Potenziata la centrale di Villa

CERESOLE. E' stata Stefania Belmondo a tagliare il nastro alla cerimonia inaugurale della rinnovata centrale idroelettrica Aem di Villa, lunedì mattina a Ceresole. La campionessa olimpica era infatti l'ospite d'onore a fianco del presidente, Franco Reviglio, e del direttore generale dell'Azienda Energetica Metropolitana di Torino, Roberto Garbati, del vice sindaco di Torino, Tom Dalessandri.
Alla cerimonia hanno preso parte un gran numero di autorità, di dipendenti e molti pensionati AEM che avevano presenziato alla prima inaugurazione dell'impianto di Villa, avvenuta più di quarant'anni fa. La centrale, che si trova a monte del lago di Ceresole, è situata in parte in caverna ed è alimentata dagli invasi dell'Agnel e del Serrù, nei mesi scorsi è stata rinnovata e potenziata, con un investimento di 12 milioni mezzo di euro. La produttività prevista è di 78 milioni di kwh all‘anno. «Questo è il primo tassello del nostro piano di rinnovamento in Valle Orco, che prevede investimenti per complessivi 104 milioni di euro con l'obiettivo di avere impianti più produttivi, più affidabili ed ottenere il prolungamento delle concessioni - ha specificato Garbati -. E' la dimostrazione di come la nostra azienda continui a credere nella validità dell'idroelettrico, fonte rinnovabile per eccellenza».

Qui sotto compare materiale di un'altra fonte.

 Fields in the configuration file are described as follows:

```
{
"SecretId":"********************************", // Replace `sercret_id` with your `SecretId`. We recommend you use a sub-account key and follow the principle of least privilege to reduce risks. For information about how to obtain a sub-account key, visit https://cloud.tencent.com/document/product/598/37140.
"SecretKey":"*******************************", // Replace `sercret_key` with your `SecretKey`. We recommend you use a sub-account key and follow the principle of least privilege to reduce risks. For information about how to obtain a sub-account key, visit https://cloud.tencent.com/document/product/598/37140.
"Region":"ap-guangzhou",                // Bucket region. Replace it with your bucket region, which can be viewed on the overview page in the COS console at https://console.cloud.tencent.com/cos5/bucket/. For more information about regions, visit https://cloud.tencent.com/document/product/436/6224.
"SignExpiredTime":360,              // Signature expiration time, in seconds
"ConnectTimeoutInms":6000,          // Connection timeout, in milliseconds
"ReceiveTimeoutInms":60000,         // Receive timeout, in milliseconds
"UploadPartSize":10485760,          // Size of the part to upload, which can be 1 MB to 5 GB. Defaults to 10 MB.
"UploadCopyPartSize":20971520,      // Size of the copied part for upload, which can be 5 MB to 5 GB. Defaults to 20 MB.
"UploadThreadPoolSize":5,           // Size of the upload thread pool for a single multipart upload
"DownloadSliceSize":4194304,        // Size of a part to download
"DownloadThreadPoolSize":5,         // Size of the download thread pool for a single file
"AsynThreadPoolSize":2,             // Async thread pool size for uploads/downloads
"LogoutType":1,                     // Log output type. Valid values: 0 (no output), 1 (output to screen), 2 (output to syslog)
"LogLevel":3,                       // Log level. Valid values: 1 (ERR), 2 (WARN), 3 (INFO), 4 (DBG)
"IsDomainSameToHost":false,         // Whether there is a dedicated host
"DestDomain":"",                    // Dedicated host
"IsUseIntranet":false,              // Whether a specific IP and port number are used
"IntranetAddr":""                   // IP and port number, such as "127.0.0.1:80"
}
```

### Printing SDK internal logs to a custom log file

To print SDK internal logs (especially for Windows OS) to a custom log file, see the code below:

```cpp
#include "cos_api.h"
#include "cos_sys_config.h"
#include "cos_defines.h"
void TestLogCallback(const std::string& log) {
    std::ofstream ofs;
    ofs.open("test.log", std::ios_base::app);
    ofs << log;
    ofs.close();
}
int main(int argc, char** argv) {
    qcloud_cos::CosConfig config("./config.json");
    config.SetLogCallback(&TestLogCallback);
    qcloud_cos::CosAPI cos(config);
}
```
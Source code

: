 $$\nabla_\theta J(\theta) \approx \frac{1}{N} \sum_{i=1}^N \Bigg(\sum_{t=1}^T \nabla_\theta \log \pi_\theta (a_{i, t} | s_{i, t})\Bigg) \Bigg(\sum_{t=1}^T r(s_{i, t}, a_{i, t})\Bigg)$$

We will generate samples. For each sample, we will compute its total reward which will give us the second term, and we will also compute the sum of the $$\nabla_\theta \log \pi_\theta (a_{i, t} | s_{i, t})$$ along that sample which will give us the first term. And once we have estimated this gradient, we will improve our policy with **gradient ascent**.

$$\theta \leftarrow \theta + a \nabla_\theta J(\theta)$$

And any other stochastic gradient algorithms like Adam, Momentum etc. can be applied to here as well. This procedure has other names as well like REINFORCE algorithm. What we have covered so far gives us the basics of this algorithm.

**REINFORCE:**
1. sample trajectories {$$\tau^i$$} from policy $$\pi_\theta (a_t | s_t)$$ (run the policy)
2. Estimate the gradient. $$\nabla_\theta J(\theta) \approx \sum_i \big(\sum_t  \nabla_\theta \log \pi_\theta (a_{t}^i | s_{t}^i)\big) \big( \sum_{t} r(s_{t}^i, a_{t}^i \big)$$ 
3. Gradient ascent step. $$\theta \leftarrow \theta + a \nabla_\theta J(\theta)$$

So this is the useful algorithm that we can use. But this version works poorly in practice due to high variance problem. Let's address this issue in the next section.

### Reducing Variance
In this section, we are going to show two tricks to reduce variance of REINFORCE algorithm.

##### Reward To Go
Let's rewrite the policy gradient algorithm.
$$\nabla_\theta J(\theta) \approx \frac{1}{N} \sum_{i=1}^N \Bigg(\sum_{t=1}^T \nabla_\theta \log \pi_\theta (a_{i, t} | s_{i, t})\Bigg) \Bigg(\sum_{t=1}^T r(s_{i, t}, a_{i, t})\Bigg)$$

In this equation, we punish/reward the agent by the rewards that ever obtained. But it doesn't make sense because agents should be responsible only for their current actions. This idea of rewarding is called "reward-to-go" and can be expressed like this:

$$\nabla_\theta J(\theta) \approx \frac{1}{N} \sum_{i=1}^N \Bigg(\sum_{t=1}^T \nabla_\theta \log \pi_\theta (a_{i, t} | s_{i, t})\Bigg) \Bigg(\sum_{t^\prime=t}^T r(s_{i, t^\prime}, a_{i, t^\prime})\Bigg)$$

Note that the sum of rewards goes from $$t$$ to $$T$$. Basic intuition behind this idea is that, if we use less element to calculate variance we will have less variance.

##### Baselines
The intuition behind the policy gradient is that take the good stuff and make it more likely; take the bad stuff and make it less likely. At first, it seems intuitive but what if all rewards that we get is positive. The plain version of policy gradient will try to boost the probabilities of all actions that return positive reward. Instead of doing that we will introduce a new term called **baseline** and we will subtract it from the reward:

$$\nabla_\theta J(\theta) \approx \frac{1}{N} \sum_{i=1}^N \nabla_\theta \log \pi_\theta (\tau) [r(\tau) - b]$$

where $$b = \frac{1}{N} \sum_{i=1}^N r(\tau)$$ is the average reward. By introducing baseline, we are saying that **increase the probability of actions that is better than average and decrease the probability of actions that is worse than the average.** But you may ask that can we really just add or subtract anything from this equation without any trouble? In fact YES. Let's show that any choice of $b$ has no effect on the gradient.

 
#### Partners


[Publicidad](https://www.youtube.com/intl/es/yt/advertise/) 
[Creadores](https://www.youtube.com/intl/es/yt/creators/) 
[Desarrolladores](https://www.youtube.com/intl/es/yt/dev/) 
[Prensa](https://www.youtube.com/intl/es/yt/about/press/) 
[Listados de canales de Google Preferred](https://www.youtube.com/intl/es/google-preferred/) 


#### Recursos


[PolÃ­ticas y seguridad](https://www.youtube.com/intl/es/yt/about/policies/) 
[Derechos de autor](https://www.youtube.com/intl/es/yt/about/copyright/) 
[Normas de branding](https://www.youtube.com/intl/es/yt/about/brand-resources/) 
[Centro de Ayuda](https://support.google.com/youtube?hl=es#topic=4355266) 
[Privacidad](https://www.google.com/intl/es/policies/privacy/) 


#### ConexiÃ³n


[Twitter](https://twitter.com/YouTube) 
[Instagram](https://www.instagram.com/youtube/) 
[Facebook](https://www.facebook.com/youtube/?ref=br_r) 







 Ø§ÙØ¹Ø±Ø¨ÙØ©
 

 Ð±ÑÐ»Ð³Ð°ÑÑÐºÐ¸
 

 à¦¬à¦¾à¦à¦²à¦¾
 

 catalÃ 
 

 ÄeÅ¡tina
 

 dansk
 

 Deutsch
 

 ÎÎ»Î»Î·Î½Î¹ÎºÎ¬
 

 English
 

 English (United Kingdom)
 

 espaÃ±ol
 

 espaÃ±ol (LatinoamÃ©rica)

I lavori di rinnovamento proseguiranno nel 2007 e riguarderanno gli altri impianti, con una previsione, tra l'altro, di una presenza quotidiana in valle di circa 150 lavoratori. Fatto, quest'ultimo, messo in evidenza dai dirigenti Aem che hanno tenuto a sottolineare le ricadute positive sul territorio, forse perchè nell'aria aleggiava una certa inquietudine. In effetti, in valle le proteste per la drastica diminuzione dei posti di lavoro registrata nel corso degli ultimi anni covano ancora sotto la brace ed un segnale ne è stato il volantinaggio effettuato davanti al cancello della centrale dagli esponenti del circolo locale della Magherita. Il volantino denuncia il timore che i futuri lavori di rinnovamento vengano affidati "chiavi in mano" a ditte esterne, che non impiegano personale del luogo. «Il nostro partito sarà estremamente attento affinché ciò non accada - promettono i rappresentanti della Margherita -. L'Aem deve impegnarsi a contribuire allo sviluppo dell'occupazione in valle». Alla questione ha fatto riferimento anche il sindaco di Ceresole, Renzo Bruno Mattiet. «Il ciclo di riconversione degli impianti iniziato oggi non deve portare ad una penalizzazione delle risorse umane - ha dichiarato - i problemi possono essere risolti ad un tavolo di concertazione». L'azienda, del resto, gode di ottima salute, come evidenziato da Reviglio nel corso del suo discorso inaugurale, ed il fatto sta creando molte aspettative in valle.